#### PROBLEM STATEMENT:
If a line in the records below contains the word "remark", return that line.

#### RECORDS TO USE:

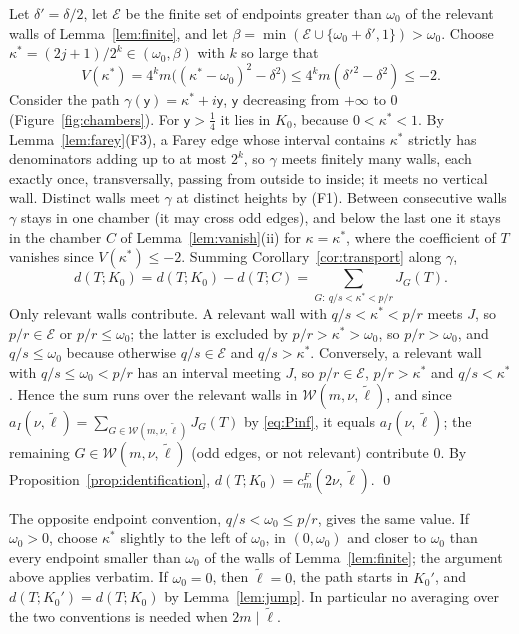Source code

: Let $\delta'=\delta/2$, let $\mathcal E$ be the finite set of endpoints greater than $\omega_0$ of the relevant walls of Lemma~\ref{lem:finite}, and let $\beta=\min(\mathcal E\cup\{\omega_0+\delta',1\})>\omega_0$. Choose $\kappa^*=(2j+1)/2^k\in(\omega_0,\beta)$ with $k$ so large that
\[
V(\kappa^*)=4^km\big((\kappa^*-\omega_0)^2-\delta^2\big)\le4^km(\delta'^2-\delta^2)\le-2 .
\]
Consider the path $\gamma(\mathsf y)=\kappa^*+i\mathsf y$, $\mathsf y$ decreasing from $+\infty$ to $0$ (Figure~\ref{fig:chambers}). For $\mathsf y>\frac14$ it lies in $K_0$, because $0<\kappa^*<1$. By Lemma~\ref{lem:farey}(F3), a Farey edge whose interval contains $\kappa^*$ strictly has denominators adding up to at most $2^k$, so $\gamma$ meets finitely many walls, each exactly once, transversally, passing from outside to inside; it meets no vertical wall. Distinct walls meet $\gamma$ at distinct heights by (F1). Between consecutive walls $\gamma$ stays in one chamber (it may cross odd edges), and below the last one it stays in the chamber $C$ of Lemma~\ref{lem:vanish}(ii) for $\kappa=\kappa^*$, where the coefficient of $T$ vanishes since $V(\kappa^*)\le-2$. Summing Corollary~\ref{cor:transport} along $\gamma$,
\[
d(T;K_0)=d(T;K_0)-d(T;C)=\sum_{G:\ q/s<\kappa^*<p/r}J_G(T).
\]
Only relevant walls contribute. A relevant wall with $q/s<\kappa^*<p/r$ meets $J$, so $p/r\in\mathcal E$ or $p/r\le\omega_0$; the latter is excluded by $p/r>\kappa^*>\omega_0$, so $p/r>\omega_0$, and $q/s\le\omega_0$ because otherwise $q/s\in\mathcal E$ and $q/s>\kappa^*$. Conversely, a relevant wall with $q/s\le\omega_0<p/r$ has an interval meeting $J$, so $p/r\in\mathcal E$, $p/r>\kappa^*$ and $q/s<\kappa^*$. Hence the sum runs over the relevant walls in $\mathcal W(m,\nu,\tilde\ell)$, and since $a_I(\nu,\tilde\ell)=\sum_{G\in\mathcal W(m,\nu,\tilde\ell)}J_G(T)$ by \eqref{eq:Pinf}, it equals $a_I(\nu,\tilde\ell)$; the remaining $G\in\mathcal W(m,\nu,\tilde\ell)$ (odd edges, or not relevant) contribute $0$. By Proposition~\ref{prop:identification}, $d(T;K_0)=c^F_m(2\nu,\tilde\ell)$. \qed

\begin{remark}\label{rem:convention}
The opposite endpoint convention, $q/s<\omega_0\le p/r$, gives the same value. If $\omega_0>0$, choose $\kappa^*$ slightly to the left of $\omega_0$, in $(0,\omega_0)$ and closer to $\omega_0$ than every endpoint smaller than $\omega_0$ of the walls of Lemma~\ref{lem:finite}; the argument above applies verbatim. If $\omega_0=0$, then $\tilde\ell=0$, the path starts in $K_0'$, and $d(T;K_0')=d(T;K_0)$ by Lemma~\ref{lem:jump}. In particular no averaging over the two conventions is needed when $2m\mid\tilde\ell$.
\end{remark}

#### RESULT:
\begin{remark}\label{rem:convention}
\end{remark}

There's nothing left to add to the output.